Saved entries:
★ ★ ★

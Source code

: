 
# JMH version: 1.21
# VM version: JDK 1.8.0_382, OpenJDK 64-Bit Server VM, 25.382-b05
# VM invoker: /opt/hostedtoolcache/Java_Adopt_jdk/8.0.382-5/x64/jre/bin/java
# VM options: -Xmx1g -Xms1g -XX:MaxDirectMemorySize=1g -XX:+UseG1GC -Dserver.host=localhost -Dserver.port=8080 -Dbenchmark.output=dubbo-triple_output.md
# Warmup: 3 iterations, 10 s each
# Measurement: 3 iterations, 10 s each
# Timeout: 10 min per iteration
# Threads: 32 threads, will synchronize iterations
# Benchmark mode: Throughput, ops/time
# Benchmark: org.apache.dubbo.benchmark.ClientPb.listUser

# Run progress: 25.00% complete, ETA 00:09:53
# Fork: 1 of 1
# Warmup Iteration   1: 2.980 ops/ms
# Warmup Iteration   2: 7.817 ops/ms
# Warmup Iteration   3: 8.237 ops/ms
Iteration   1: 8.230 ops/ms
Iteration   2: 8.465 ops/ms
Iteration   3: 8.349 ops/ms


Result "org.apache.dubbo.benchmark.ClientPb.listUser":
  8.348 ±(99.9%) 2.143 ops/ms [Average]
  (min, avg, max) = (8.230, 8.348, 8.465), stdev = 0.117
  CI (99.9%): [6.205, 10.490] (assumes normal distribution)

★ ★ ★

The span to print begins at the line containing "2: 7.817 ops/ms" and ends at the final line of the entries; print it exactly and print nothing else.

Reply to the exercise:
# Warmup Iteration   2: 7.817 ops/ms
# Warmup Iteration   3: 8.237 ops/ms
Iteration   1: 8.230 ops/ms
Iteration   2: 8.465 ops/ms
Iteration   3: 8.349 ops/ms


Result "org.apache.dubbo.benchmark.ClientPb.listUser":
  8.348 ±(99.9%) 2.143 ops/ms [Average]
  (min, avg, max) = (8.230, 8.348, 8.465), stdev = 0.117
  CI (99.9%): [6.205, 10.490] (assumes normal distribution)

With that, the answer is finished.